Circulating exRNA Signatures Predicting Adverse Cardiac Remodeling Post-MI

Background: Adverse cardiac remodeling following myocardial infarction (MI) is a key determinant of progression to heart failure, characterized by chamber dilation, fibrosis, wall thinning, and contractile dysfunction. Early identification of patients at high risk for maladaptive remodeling remains an unmet clinical need. Circulating extracellular RNAs (exRNAs), including microRNAs, long non-coding RNAs, and circular RNAs, have emerged as promising non-invasive biomarkers with diagnostic and prognostic potential. These exRNAs are packaged in exosomes or bound to protein complexes, reflecting dynamic cellular responses to myocardial injury. Methods and Results: In this multicenter prospective study, plasma samples were collected from patients with acute MI at admission, 24 hours, 7 days, and 6 months. High-throughput small RNA sequencing and bioinformatic deconvolution identified a panel of differentially expressed exRNAs strongly associated with left ventricular ejection fraction decline, scar size, and fibrosis markers on cardiac MRI at 6-month follow-up. Notably, upregulation of miR-21-5p, miR-199a-3p, and lncRNA LIPCAR, along with downregulation of miR-30d and miR-29c, consistently predicted adverse remodeling outcomes independent of clinical variables. Pathway enrichment analysis revealed targeting of TGF-β, Wnt, and apoptosis signaling cascades. Validation in an independent cohort and functional studies in cardiomyocytes and fibroblasts confirmed causal roles in hypertrophy, collagen deposition, and myofibroblast activation.
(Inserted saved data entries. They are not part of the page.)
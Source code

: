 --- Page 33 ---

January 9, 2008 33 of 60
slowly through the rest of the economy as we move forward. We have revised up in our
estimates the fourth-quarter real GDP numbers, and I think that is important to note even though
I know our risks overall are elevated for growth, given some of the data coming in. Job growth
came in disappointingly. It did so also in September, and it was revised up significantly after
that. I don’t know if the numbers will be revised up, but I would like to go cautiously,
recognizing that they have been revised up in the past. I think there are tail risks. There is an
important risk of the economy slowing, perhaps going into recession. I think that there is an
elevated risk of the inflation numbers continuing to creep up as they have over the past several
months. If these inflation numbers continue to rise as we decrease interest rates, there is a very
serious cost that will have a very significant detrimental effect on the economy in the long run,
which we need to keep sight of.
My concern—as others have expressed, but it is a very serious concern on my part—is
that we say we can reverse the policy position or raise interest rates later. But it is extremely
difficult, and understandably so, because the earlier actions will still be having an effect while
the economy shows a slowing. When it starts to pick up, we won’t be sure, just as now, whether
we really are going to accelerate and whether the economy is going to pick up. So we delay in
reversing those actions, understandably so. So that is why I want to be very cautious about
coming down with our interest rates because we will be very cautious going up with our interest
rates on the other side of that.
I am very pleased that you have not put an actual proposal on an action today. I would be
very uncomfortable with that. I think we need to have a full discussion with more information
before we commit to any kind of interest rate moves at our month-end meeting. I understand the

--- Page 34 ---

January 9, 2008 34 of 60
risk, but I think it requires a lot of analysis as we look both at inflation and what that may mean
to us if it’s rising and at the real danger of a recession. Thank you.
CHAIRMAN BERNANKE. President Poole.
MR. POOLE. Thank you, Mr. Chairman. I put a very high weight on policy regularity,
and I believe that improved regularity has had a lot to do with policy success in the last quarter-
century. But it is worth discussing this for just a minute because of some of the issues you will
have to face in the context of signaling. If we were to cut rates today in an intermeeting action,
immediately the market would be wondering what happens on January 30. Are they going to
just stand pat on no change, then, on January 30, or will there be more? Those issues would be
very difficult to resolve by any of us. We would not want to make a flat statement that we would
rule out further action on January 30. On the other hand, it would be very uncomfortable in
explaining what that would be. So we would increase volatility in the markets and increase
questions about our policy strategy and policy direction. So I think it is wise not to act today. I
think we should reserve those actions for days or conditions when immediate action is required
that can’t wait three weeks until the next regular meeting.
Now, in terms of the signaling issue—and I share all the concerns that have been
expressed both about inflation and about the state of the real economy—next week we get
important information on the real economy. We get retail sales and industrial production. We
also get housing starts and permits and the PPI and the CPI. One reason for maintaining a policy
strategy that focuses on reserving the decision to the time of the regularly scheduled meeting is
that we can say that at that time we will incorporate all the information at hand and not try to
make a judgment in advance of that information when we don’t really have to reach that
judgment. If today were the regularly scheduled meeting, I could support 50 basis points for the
Conclusion: Circulating exRNA signatures offer a powerful, minimally invasive tool for early risk stratification of post-MI patients prone to adverse cardiac remodeling. These molecular fingerprints not only hold clinical utility as biomarkers but also reveal novel mechanistic pathways involved in remodeling, laying the foundation for exRNA-guided precision medicine approaches in post-infarction care.